Reducing the size of the buffer and page caches,
Swapping out System V shared memory pages,
Swapping out and discarding pages.
If the number of free pages in the system has fallen below free_pages_low, the kernel swap daemon will try to free 6 pages before it next runs. Otherwise it will try to free 3 pages. Each of the above methods are tried in turn until enough pages have been freed. The kernel swap daemon remembers which method it was using the last time that it attempted to free physical pages. Each time it runs it will start trying to free pages using this last successful method.

After it has free sufficient pages, the swap daemon sleeps again until its timer expires. If the reason that the kernel swap daemon freed pages was that the number of free pages in the system had fallen below free_pages_low, it only sleeps for half its usual time. Once the number of free pages is more than free_pages_low the kernel swap daemon goes back to sleeping longer between checks.


3.8.1 Reducing the Size of the Page and Buffer Caches
The pages held in the page and buffer caches are good candidates for being freed into the free_area vector. The Page Cache, which contains pages of memory mapped files, may contain unneccessary pages that are filling up the system's memory. Likewise the Buffer Cache, which contains buffers read from or being written to physical devices, may also contain unneeded buffers. When the physical pages in the system start to run out, discarding pages from these caches is relatively easy as it requires no writing to physical devices (unlike swapping pages out of memory). Discarding these pages does not have too many harmful side effects other than making access to physical devices and memory mapped files slower. However, if the discarding of pages from these caches is done fairly, all processes will suffer equally.

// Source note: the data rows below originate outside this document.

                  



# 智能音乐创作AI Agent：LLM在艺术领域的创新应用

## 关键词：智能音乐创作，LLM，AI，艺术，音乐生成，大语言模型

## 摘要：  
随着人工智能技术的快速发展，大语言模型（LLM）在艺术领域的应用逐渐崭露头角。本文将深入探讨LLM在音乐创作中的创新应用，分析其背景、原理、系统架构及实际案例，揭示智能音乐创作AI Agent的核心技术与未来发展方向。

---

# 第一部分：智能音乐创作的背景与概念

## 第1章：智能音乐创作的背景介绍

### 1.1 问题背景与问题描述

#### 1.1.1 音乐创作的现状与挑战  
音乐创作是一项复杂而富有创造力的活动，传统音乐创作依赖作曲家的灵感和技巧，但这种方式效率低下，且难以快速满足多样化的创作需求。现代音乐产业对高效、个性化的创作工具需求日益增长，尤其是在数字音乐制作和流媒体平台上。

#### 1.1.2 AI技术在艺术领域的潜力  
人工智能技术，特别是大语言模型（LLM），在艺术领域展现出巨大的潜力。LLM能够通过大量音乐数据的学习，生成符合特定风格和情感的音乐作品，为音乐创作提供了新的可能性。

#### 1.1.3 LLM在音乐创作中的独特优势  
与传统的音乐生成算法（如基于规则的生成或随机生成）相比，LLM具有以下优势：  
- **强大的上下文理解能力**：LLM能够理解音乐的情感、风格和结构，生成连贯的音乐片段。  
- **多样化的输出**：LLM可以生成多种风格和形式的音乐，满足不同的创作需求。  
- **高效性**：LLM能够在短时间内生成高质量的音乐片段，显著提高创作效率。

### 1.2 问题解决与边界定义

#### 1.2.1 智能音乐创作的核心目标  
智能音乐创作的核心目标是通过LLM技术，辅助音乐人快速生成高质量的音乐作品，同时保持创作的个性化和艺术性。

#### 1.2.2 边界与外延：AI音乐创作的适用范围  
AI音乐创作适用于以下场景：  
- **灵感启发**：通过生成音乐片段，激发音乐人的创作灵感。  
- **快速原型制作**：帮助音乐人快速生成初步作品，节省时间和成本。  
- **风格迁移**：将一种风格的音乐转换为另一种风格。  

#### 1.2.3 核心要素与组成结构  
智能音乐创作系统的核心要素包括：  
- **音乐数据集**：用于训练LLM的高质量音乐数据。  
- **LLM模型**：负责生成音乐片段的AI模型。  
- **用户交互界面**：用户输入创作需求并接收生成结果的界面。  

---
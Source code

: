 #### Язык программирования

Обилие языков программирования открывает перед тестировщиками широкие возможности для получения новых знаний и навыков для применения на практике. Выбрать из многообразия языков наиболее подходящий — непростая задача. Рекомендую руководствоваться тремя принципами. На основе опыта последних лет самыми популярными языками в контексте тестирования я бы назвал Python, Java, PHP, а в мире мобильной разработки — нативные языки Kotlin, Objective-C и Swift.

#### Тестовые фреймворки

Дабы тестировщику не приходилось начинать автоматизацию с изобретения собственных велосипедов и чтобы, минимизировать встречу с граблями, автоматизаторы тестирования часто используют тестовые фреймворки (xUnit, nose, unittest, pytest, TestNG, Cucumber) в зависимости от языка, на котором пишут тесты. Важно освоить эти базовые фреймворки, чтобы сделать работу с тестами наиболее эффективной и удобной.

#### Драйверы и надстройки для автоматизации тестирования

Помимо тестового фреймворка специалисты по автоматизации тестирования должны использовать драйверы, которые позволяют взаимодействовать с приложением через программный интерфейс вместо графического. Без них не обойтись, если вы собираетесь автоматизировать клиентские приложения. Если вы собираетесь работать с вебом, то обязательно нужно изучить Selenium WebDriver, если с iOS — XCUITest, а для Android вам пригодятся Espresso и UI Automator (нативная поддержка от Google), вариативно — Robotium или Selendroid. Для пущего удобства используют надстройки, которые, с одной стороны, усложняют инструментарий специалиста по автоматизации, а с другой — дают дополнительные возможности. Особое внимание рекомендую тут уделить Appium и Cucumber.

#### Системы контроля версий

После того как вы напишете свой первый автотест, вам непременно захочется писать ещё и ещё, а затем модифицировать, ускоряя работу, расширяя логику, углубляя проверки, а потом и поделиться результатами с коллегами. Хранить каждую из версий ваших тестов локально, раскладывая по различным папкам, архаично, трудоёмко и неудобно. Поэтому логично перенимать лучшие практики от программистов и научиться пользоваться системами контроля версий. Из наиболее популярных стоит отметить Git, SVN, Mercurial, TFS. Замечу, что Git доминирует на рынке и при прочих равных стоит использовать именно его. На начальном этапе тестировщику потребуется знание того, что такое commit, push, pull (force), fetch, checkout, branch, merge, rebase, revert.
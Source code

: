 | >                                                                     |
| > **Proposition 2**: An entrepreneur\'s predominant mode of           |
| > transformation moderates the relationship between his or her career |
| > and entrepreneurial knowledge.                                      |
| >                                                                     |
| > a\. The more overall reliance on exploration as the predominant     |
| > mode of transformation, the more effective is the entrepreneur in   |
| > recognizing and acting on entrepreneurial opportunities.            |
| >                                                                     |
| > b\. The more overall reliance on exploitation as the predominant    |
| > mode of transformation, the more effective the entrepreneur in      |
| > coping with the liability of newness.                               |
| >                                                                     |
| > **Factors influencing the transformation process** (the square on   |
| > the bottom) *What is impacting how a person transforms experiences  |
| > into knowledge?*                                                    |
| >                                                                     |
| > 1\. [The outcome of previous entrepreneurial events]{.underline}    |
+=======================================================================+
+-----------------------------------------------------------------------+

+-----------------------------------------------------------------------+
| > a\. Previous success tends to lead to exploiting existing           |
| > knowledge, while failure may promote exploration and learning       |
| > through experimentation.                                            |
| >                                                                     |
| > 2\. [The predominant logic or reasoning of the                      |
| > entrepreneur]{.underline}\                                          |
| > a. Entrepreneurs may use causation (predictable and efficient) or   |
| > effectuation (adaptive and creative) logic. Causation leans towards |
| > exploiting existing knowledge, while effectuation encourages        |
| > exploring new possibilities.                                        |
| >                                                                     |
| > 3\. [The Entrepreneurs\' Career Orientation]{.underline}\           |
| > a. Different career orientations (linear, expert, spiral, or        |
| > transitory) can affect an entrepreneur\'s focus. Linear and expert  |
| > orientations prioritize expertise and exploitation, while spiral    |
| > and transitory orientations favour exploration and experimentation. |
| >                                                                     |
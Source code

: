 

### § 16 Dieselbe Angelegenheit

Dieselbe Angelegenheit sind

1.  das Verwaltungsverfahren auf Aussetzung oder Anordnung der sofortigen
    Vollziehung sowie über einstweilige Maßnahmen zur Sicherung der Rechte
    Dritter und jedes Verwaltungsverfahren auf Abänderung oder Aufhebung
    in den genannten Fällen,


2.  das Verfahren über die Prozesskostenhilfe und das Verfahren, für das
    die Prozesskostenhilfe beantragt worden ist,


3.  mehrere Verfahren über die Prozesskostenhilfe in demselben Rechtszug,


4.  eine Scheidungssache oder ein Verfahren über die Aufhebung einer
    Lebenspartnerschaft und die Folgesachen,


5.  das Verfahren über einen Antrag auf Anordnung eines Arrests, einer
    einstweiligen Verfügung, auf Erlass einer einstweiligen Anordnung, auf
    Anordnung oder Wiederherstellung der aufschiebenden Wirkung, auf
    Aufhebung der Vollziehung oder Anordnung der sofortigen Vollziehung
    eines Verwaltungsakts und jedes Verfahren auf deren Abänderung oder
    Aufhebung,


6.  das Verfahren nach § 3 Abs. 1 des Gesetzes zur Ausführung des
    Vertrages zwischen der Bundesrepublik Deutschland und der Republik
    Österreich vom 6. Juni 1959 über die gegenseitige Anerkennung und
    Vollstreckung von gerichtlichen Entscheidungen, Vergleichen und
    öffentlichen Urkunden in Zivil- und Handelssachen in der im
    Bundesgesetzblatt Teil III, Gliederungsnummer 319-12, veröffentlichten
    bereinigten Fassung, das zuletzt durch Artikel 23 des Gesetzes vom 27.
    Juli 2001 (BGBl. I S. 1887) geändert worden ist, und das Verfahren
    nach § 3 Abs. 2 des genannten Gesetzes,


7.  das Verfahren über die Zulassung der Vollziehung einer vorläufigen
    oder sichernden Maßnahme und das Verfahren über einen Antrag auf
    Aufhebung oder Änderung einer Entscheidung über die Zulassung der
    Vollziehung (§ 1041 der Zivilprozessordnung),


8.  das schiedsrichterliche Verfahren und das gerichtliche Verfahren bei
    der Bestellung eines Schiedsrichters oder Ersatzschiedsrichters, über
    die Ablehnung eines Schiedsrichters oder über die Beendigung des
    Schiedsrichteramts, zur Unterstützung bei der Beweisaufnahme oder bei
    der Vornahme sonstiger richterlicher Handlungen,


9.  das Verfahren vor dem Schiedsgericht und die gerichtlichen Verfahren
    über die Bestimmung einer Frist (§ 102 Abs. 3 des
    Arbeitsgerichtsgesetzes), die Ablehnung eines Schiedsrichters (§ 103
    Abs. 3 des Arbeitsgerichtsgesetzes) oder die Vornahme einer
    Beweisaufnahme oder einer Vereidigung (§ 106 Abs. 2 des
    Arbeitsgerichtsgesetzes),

Every time the Kernel swap daemon tries to shrink these caches

it examines a block of pages in the mem_map page vector to see if any can be discarded from physical memory. The size of the block of pages examined is higher if the kernel swap daemon is intensively swapping; that is if the number of free pages in the system has fallen dangerously low. The blocks of pages are examined in a cyclical manner; a different block of pages is examined each time an attempt is made to shrink the memory map. This is known as the clock algorithm as, rather like the minute hand of a clock, the whole mem_map page vector is examined a few pages at a time.

Each page being examined is checked to see if it is cached in either the page cache or the buffer cache. You should note that shared pages are not considered for discarding at this time and that a page cannot be in both caches at the same time. If the page is not in either cache then the next page in the mem_map page vector is examined.

Pages are cached in the buffer cache (or rather the buffers within the pages are cached) to make buffer allocation and deallocation more efficient. The memory map shrinking code tries to free the buffers that are contained within the page being examined.

If all the buffers are freed, then the pages that contain them are also be freed. If the examined page is in the Linux page cache, it is removed from the page cache and freed.

When enough pages have been freed on this attempt then the kernel swap daemon will wait until the next time it is periodically woken. As none of the freed pages were part of any process's virtual memory (they were cached pages), then no page tables need updating. If there were not enough cached pages discarded then the swap daemon will try to swap out some shared pages.


3.8.2 Swapping Out System V Shared Memory Pages
System V shared memory is an inter-process communication mechanism which allows two or more processes to share virtual memory in order to pass information amongst themselves. How processes share memory in this way is described in more detail in Chapter IPC-chapter. For now it is enough to say that each area of System V shared memory is described by a shmid_ds data structure. This contains a pointer to a list of vm_area_struct data structures, one for each process sharing this area of virtual memory. The vm_area_struct data structures describe where in each processes virtual memory this area of System V shared memory goes. Each vm_area_struct data structure for this System V shared memory is linked together using the vm_next_shared and vm_prev_shared pointers. Each shmid_ds data structure also contains a list of page table entries each of which describes the physical page that a shared virtual page maps to.
The kernel swap daemon also uses a clock algorithm when swapping out System V shared memory pages.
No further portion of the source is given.